- **EXERCISE MATERIAL**
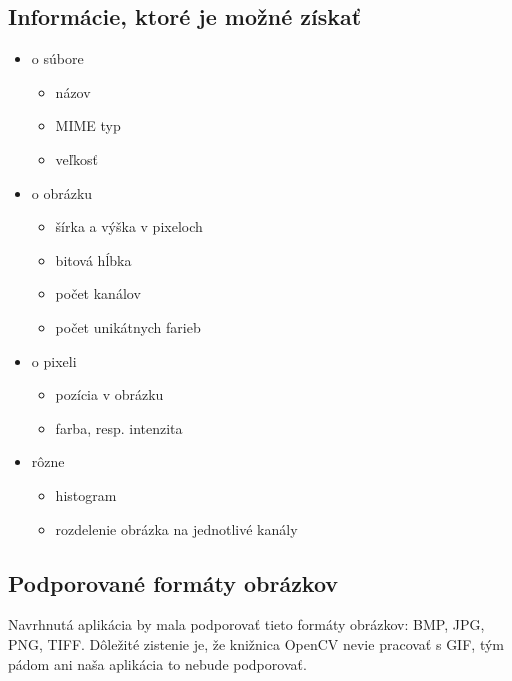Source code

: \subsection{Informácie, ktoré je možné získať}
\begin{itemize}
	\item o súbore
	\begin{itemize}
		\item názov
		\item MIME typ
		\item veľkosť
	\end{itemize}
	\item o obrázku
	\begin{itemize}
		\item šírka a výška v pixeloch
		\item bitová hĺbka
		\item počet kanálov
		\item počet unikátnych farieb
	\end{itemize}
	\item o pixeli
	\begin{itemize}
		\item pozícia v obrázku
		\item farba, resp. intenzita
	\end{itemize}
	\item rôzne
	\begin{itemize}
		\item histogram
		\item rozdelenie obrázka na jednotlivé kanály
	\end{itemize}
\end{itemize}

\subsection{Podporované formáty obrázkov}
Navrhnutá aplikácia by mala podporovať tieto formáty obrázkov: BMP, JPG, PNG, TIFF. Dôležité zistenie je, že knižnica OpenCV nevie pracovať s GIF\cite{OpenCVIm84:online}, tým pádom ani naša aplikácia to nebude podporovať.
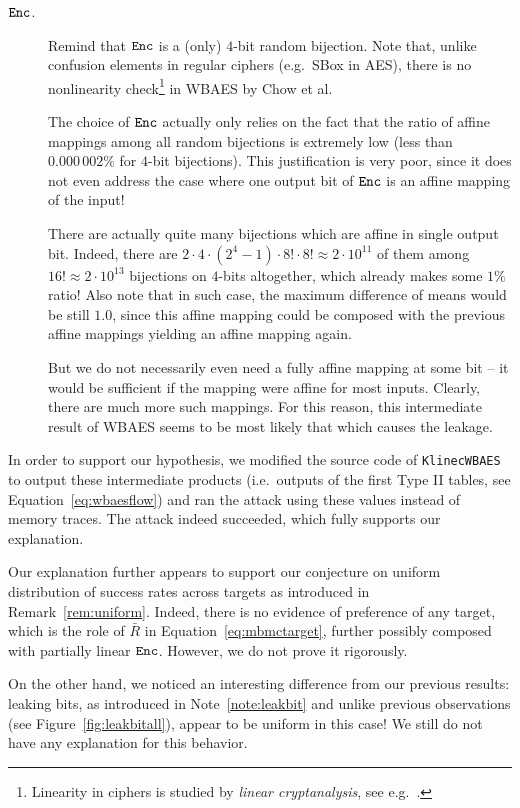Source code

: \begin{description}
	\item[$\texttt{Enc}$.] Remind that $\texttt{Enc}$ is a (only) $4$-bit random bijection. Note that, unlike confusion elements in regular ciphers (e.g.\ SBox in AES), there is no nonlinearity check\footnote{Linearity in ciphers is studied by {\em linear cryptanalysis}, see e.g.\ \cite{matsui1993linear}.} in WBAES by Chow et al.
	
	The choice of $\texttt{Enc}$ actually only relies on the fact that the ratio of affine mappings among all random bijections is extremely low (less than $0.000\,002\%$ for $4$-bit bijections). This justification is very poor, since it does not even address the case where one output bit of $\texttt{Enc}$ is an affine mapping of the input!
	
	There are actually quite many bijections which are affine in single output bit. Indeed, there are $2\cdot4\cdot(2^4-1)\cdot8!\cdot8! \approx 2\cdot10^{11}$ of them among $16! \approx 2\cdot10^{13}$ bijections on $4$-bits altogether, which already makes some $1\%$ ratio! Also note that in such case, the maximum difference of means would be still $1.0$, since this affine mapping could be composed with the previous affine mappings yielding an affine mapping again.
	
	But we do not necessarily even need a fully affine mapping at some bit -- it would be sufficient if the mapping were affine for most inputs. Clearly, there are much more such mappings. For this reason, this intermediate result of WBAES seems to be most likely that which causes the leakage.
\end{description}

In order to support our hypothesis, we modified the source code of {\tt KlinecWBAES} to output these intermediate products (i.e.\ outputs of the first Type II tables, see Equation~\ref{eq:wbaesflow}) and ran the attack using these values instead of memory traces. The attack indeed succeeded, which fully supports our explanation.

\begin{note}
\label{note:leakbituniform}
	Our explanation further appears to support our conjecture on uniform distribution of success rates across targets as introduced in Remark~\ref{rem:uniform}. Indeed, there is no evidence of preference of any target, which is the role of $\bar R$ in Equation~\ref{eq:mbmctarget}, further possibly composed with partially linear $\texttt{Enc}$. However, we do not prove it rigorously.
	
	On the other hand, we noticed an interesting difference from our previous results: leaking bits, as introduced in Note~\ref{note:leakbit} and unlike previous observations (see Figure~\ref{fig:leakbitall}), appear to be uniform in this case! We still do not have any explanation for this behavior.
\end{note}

- **PROBLEM REQUIREMENTS**
The required output is every line of the data above, set down exactly and stripped of pictures.

- **WRITTEN SOLUTION**
Source code

: \subsection{Informácie, ktoré je možné získať}
\begin{itemize}
	\item o súbore
	\begin{itemize}
		\item názov
		\item MIME typ
		\item veľkosť
	\end{itemize}
	\item o obrázku
	\begin{itemize}
		\item šírka a výška v pixeloch
		\item bitová hĺbka
		\item počet kanálov
		\item počet unikátnych farieb
	\end{itemize}
	\item o pixeli
	\begin{itemize}
		\item pozícia v obrázku
		\item farba, resp. intenzita
	\end{itemize}
	\item rôzne
	\begin{itemize}
		\item histogram
		\item rozdelenie obrázka na jednotlivé kanály
	\end{itemize}
\end{itemize}

\subsection{Podporované formáty obrázkov}
Navrhnutá aplikácia by mala podporovať tieto formáty obrázkov: BMP, JPG, PNG, TIFF. Dôležité zistenie je, že knižnica OpenCV nevie pracovať s GIF\cite{OpenCVIm84:online}, tým pádom ani naša aplikácia to nebude podporovať.
Source code

: \begin{description}
	\item[$\texttt{Enc}$.] Remind that $\texttt{Enc}$ is a (only) $4$-bit random bijection. Note that, unlike confusion elements in regular ciphers (e.g.\ SBox in AES), there is no nonlinearity check\footnote{Linearity in ciphers is studied by {\em linear cryptanalysis}, see e.g.\ \cite{matsui1993linear}.} in WBAES by Chow et al.
	
	The choice of $\texttt{Enc}$ actually only relies on the fact that the ratio of affine mappings among all random bijections is extremely low (less than $0.000\,002\%$ for $4$-bit bijections). This justification is very poor, since it does not even address the case where one output bit of $\texttt{Enc}$ is an affine mapping of the input!
	
	There are actually quite many bijections which are affine in single output bit. Indeed, there are $2\cdot4\cdot(2^4-1)\cdot8!\cdot8! \approx 2\cdot10^{11}$ of them among $16! \approx 2\cdot10^{13}$ bijections on $4$-bits altogether, which already makes some $1\%$ ratio! Also note that in such case, the maximum difference of means would be still $1.0$, since this affine mapping could be composed with the previous affine mappings yielding an affine mapping again.
	
	But we do not necessarily even need a fully affine mapping at some bit -- it would be sufficient if the mapping were affine for most inputs. Clearly, there are much more such mappings. For this reason, this intermediate result of WBAES seems to be most likely that which causes the leakage.
\end{description}

In order to support our hypothesis, we modified the source code of {\tt KlinecWBAES} to output these intermediate products (i.e.\ outputs of the first Type II tables, see Equation~\ref{eq:wbaesflow}) and ran the attack using these values instead of memory traces. The attack indeed succeeded, which fully supports our explanation.

\begin{note}
\label{note:leakbituniform}
	Our explanation further appears to support our conjecture on uniform distribution of success rates across targets as introduced in Remark~\ref{rem:uniform}. Indeed, there is no evidence of preference of any target, which is the role of $\bar R$ in Equation~\ref{eq:mbmctarget}, further possibly composed with partially linear $\texttt{Enc}$. However, we do not prove it rigorously.
	
	On the other hand, we noticed an interesting difference from our previous results: leaking bits, as introduced in Note~\ref{note:leakbit} and unlike previous observations (see Figure~\ref{fig:leakbitall}), appear to be uniform in this case! We still do not have any explanation for this behavior.
\end{note}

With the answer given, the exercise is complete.